The City of Vernon is the tenth municipality in the province to endorse access to free birth control after council voted in favour to pen a letter during the Oct. 13 meeting.
“I’m so happy to see my hometown council supporting such an important issue,” said Marisa Levesque, a medical student at the UBC Southern Medical Program and member of the AccessBC Campaign for universal free prescription contraception.
“Cost is just one barrier individuals face in accessing contraception and these barriers fall disproportionately on women and people with uteruses,” she said. “I’m grateful the Vernon council has recognized this equity issue and is showing their support to the provincial government for easier, safer access to contraception for everyone who needs it.”
Coun. Kelly Fehr brought the issue to the table at Tuesday’s meeting. He asked his council colleagues to back the writing of a letter to B.C.’s finance and health ministers, the premier and local MLA seeking support for universal access to all contraception under the provincial Medical Services Plan.
“Ensuring we provide universal access to no-cost prescription contraception is one more way the City of Vernon can break down barriers,” said Coun. Kelly Fehr. “As a society, we must always strive to provide equal access and equal health care regardless of one’s economic status, gender or identity.”
Fehr’s motion pointed to the costs of unintended pregnancies on the provincial health system as one reason to provide free prescription contraception.
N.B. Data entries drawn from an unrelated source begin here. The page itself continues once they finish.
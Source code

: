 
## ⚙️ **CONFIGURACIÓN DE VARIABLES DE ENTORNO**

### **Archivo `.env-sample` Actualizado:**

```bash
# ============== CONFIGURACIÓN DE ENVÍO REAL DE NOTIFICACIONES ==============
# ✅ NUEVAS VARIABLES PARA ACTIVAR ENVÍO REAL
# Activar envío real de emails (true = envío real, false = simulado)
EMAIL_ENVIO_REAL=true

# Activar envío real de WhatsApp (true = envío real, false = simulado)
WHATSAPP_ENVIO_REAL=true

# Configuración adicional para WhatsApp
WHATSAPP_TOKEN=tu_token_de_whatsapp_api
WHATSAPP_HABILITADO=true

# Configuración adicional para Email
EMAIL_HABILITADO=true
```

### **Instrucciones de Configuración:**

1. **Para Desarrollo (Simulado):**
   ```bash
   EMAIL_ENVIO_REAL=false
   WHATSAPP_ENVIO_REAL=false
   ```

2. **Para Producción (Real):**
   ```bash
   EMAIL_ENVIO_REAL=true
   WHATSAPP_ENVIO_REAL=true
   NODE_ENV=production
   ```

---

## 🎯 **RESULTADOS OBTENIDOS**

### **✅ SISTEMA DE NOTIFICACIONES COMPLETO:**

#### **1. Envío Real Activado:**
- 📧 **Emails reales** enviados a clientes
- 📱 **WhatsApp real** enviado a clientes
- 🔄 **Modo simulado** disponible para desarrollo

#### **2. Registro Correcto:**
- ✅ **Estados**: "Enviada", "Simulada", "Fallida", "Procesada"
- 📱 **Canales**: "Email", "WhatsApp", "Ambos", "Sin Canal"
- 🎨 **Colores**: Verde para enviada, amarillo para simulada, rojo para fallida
It also underscored that condoms and vasectomies are available at low cost, no cost or are covered by MSP.
“Contraceptive methods for people with uteruses, such as birth control pills, intrauterine devices (IUD) or hormone injections, have high up-front costs,” the motion stated.
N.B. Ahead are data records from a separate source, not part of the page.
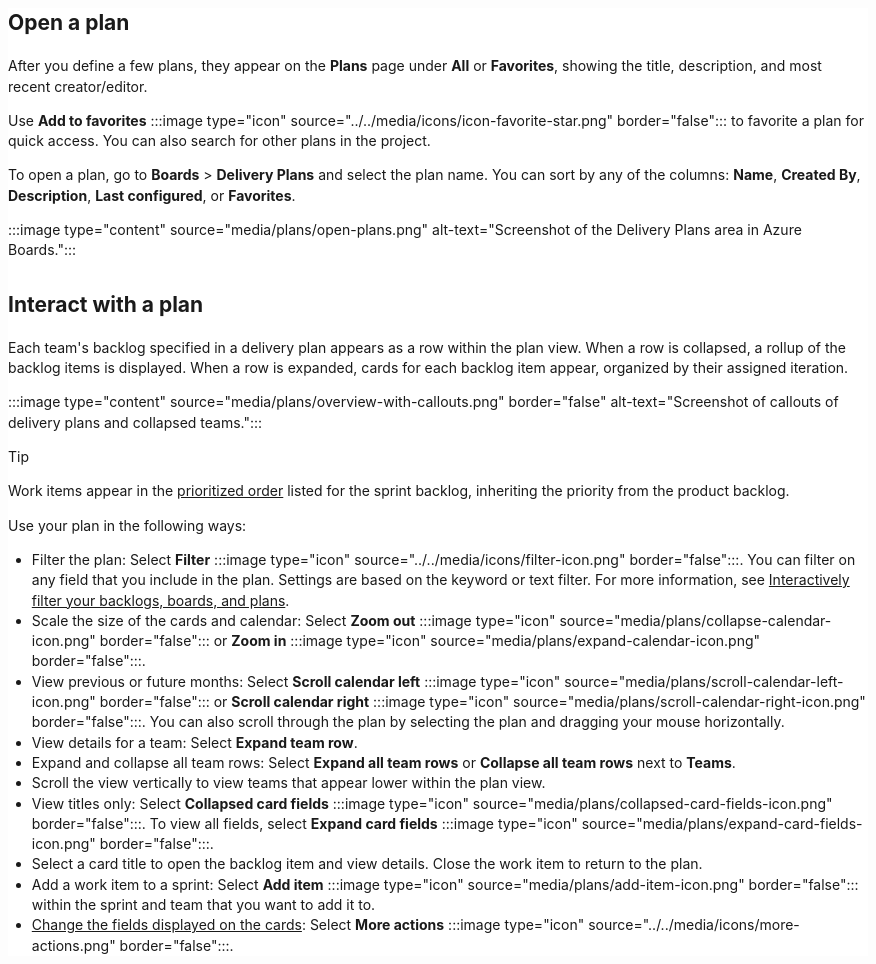 ## Open a plan  

After you define a few plans, they appear on the **Plans** page under **All** or **Favorites**, showing the title, description, and most recent creator/editor.

Use **Add to favorites** :::image type="icon" source="../../media/icons/icon-favorite-star.png" border="false"::: to favorite a plan for quick access. You can also search for other plans in the project.

To open a plan, go to **Boards** > **Delivery Plans** and select the plan name. You can sort by any of the columns: **Name**, **Created By**, **Description**, **Last configured**, or **Favorites**.

:::image type="content" source="media/plans/open-plans.png" alt-text="Screenshot of the Delivery Plans area in Azure Boards.":::

## Interact with a plan
 
Each team's backlog specified in a delivery plan appears as a row within the plan view. When a row is collapsed, a rollup of the backlog items is displayed. When a row is expanded, cards for each backlog item appear, organized by their assigned iteration.

:::image type="content" source="media/plans/overview-with-callouts.png" border="false" alt-text="Screenshot of callouts of delivery plans and collapsed teams.":::

> [!TIP]
> Work items appear in the [prioritized order](../backlogs/create-your-backlog.md#reorder-your-backlog) listed for the sprint backlog, inheriting the priority from the product backlog.

Use your plan in the following ways:  

- Filter the plan: Select **Filter** :::image type="icon" source="../../media/icons/filter-icon.png" border="false":::. You can filter on any field that you include in the plan. Settings are based on the keyword or text filter. For more information, see [Interactively filter your backlogs, boards, and plans](../backlogs/filter-backlogs-boards-plans.md).
- Scale the size of the cards and calendar: Select **Zoom out** :::image type="icon" source="media/plans/collapse-calendar-icon.png" border="false"::: or **Zoom in** :::image type="icon" source="media/plans/expand-calendar-icon.png" border="false":::.
- View previous or future months: Select **Scroll calendar left** :::image type="icon" source="media/plans/scroll-calendar-left-icon.png" border="false"::: or **Scroll calendar right** :::image type="icon" source="media/plans/scroll-calendar-right-icon.png" border="false":::. You can also scroll through the plan by selecting the plan and dragging your mouse horizontally.
- View details for a team: Select **Expand team row**.
- Expand and collapse all team rows: Select **Expand all team rows** or **Collapse all team rows** next to **Teams**.  
- Scroll the view vertically to view teams that appear lower within the plan view. 
- View titles only: Select **Collapsed card fields** :::image type="icon" source="media/plans/collapsed-card-fields-icon.png" border="false":::. To view all fields, select **Expand card fields** :::image type="icon" source="media/plans/expand-card-fields-icon.png" border="false":::.  
- Select a card title to open the backlog item and view details. Close the work item to return to the plan.   
- Add a work item to a sprint: Select **Add item** :::image type="icon" source="media/plans/add-item-icon.png" border="false":::  within the sprint and team that you want to add it to. 
- [Change the fields displayed on the cards](add-edit-delivery-plan.md#fields): Select **More actions** :::image type="icon" source="../../media/icons/more-actions.png" border="false":::.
An IUD, which has a 99 per cent efficacy rate, can cost between $80-300 in British Columbia, while condoms are offered free of charge at several clinics.
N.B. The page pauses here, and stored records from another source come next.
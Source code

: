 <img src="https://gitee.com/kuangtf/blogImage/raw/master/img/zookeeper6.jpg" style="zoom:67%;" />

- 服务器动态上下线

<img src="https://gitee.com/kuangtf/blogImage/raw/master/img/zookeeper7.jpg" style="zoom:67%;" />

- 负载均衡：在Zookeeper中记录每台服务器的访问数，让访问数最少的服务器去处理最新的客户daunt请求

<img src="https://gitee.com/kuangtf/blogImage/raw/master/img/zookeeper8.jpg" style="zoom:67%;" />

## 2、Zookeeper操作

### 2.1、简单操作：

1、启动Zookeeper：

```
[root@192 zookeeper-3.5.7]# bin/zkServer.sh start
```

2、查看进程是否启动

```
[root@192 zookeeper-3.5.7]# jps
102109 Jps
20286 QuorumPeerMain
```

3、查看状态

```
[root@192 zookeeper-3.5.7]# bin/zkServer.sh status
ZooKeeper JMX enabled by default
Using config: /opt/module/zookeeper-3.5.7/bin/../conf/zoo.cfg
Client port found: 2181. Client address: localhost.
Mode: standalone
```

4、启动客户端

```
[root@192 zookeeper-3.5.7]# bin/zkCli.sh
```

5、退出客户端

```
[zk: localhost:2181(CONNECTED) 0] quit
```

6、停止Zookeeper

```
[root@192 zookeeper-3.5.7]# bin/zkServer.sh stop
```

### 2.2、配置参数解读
After a 6-1 vote in favour of Fehr’s motion, Vernon joins the ranks of Vancouver, Victoria, Burnaby, Kimberley, Squamish, New Westminster, Cranbrook, Fernie and Alert Bay in the push for accessible contraceptives.
AccessBC co-founder Devon Black said the core of this issue is equality.
“We know that people with uteruses pay unfairly high costs in dealing with unplanned pregnancy, but under our current system, they also pay unfairly high costs to prevent pregnancy in the first place,” Black said. “This puts those of us who can become pregnant in an impossible lose-lose situation, in a way that we shouldn’t still accept in 2020.”
An Options for Sexual Health 2010 study estimates providing no-cost coverage could save the province as much as $95 million a year.
That pattern of savings has been recognized in some jurisdictions in Europe that subsidize contraception in part or full.
“Programs that offer universal no-cost prescription contraception not only make life more affordable for people, but they save governments money because the cost of offering prescription contraception at no cost is considerably lower than the costs associated with unintended pregnancy,” AccessBC chair and co-founder Dr. Teale Phelps Bondaroff said.
“I’m very pleased to see municipalities across B.C. adding their voice to the call for universal no-cost prescription contraception, as this policy needs to be part of any provincial recovery plan.”